そんなときでも現況を打破するために、いろいろと手を打たなければいけないとはいえ、すでに手遅れということも十分にあり得る。
それを回避する方法など世の中には存在しないわけだが、成功を収めている他社の事例を分析してパクることで回避できるところもある。
パクることは決して悪いことではない。
ということで、戦略的に攻めている企業の1つを紹介していこう。
BEAMS(ビームス)が仕掛ける新型EC
2022年2月17日にセレクトショップの大手であるBEAMS(ビームス)が企業内に個人商店をつくるという斬新なECサイトを立ち上げた。
その名は、B印MARKET。
企業内の個人が消費者と直接コミュニケーションを取り、まさにリアルの個店のような温かいコミュニティーづくりを目指すというコンセプトだ。
あの人が言うなら間違いない、こんなキーワードで人に着目した新機軸のECサイトとは一体どんなものなのだろうか。
B印MARKETは、ビージルシマーケットと読む。
BEAMSのスタッフが個人の視点でセレクトした商品を、ストーリー(コンテンツ)と共に届けるのが特徴だ。
コンテンツは主に2つあり、B印MARKET AWARDと個人商店だ。
AWARDはライフスタイルのシーンに合わせてアイテムを紹介するコーナーで、BEAMSのスタッフが実体験をベースにアイテムを収集し、セレクトしている。

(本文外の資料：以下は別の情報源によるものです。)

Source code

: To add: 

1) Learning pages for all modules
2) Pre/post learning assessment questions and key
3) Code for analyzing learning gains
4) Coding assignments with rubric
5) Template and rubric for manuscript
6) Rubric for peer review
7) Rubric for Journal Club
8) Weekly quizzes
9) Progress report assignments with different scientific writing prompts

一方で、本サービスの本丸ともいえる、斬新なのが個人商店のコンテンツだ。
ディレクターやバイヤーの経歴があるスタッフ、目利き力のあるスタッフ、さらには特別ゲストが個人商店のオーナーが店主となって商品を紹介していくというものだ。
個人が、思い思いに商品をキュレーションし、自身の言葉と写真で表現をする。
取り扱う商品はなにも既にBEAMS発売されている商品だけではなく、自分で見つけてきたモノも取り扱う。
アパレルからコスメ、雑貨、日用品、家電など、並ぶ商品には共通点があるわけではなく、個人の目利きという1点のみが選ばれる根拠となっているのである。
B印MARKETのECサイト分析
サイトのつくりも斬新で、商品の一覧性や検索性が、とにかく悪い。
強調したいのでくり返すが、商品の一覧性や検索性が良いのではなく、悪いのだ。
ECサイトといえば、ジャンルごとに整理されていたり、カラーバリエーションがわかるように商品が並べて写されていたり、購入者の評価が見やすくなっていたりする。

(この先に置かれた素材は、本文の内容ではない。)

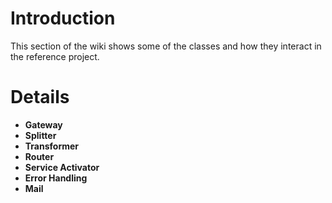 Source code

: # Introduction #

This section of the wiki shows some of the classes and how they interact in the reference project.

# Details #


  * **Gateway**
  * **Splitter**
  * **Transformer**
  * **Router**
  * **Service Activator**
  * **Error Handling**
  * **Mail**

つまり、わかりやすさや選びやすさに力点を置いているのが定石だ。
ところが、B印MARKETはその対極にあるといっていい。
商品紹介のページには、商店主が自分でディレクションした利用シーンや世界観をイメージする写真が並び、本人の言葉で説明書きがあるだけだ。
その説明書きも、商品のスペックを載せるわけでもなければ、詳細を解説するわけでもない。

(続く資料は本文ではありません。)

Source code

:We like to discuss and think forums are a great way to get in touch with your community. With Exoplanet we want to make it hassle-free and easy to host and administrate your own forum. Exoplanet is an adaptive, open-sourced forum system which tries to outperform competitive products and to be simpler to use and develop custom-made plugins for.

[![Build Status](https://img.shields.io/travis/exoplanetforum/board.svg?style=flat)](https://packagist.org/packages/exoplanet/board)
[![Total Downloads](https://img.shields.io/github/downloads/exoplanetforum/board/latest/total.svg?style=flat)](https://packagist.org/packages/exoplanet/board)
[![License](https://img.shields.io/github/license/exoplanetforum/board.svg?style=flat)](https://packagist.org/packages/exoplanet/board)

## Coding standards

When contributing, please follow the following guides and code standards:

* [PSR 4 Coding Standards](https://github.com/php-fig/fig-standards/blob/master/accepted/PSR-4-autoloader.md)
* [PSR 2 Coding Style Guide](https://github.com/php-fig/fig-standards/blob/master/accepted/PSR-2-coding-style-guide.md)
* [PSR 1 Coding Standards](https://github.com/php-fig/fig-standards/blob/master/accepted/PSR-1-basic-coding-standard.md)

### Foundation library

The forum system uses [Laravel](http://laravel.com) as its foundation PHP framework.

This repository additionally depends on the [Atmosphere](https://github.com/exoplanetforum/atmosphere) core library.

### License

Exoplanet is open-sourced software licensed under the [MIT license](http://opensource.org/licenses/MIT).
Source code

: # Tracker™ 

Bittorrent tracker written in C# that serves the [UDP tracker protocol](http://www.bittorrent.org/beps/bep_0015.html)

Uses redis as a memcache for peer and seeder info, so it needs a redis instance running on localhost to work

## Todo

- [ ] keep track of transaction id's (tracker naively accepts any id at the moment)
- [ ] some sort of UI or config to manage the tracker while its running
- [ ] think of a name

私はこう使っているといった、極めてプライベートでかつ主観的な話が並んでいる。
BEAMSが自社ECをスタートさせたのは2009年と比較的はやい段階だ。
その成果は順調に伸びていて、2021年のEC化率は約43%まで上がったという。
直近の傾向としては、リアル店舗の客足が戻りつつも、依然としてECは好調でEC化率は30%台を維持しているという発表だ。
そんな中でも攻めの姿勢を貫くBEAMSが新たなECの形として生まれたのが、B印MARKETなのである。
公式ECとの差別化を考え抜いたという、B印MARKETは選ぶプロセスかかるストレスを緩和することを目指したという。
ここでもまた、検索からレコメンドへの流れが来ていることが明確になったといえるだろう。
私がここ最近ずっと指摘している、検索からレコメンドへのカルチャーの変化をとにかく見逃してはならない。
ECの世界では、通常は大量の商品を扱うので、消費者は膨大な量の中から商品の概要や口コミなどを見て選び出すのが当たり前だった。
もちろん、商品選びを楽しんでくれる人、つまりは検索を楽しんでいる人もいるが、一方でその検索をストレスに感じているという人もいるわけだ。
そこで、重視しているのが情緒的価値とストーリーだ。
レクトショップで培ってきた目利きが得意なスタッフの個人の主観を強く出すことで共感を呼び、迷わず購入できるように意識して導線を設計しているのである。
個人商店のページは、まさに人が前面に立つようになっており、商品の概要がわかるというよりは、その店主の生活が見えてくる。
投稿画像や記事を読んでいくと、コンテンツを体験しているような感覚になるというわけだ。
第3のマーケティング手法
BEAMSがこれほど人に着目した新機軸のECを立ち上げたのか、そこには2つの大きな目的があった。
1つ目は、マイクロマーケティングの次の形を生み出すことだ。
100人いれば100通りのBEAMSがあると、BEAMSにはマスではなくマイクロマーケティングといわれるような形を自然につくり上げてきていた文化がある。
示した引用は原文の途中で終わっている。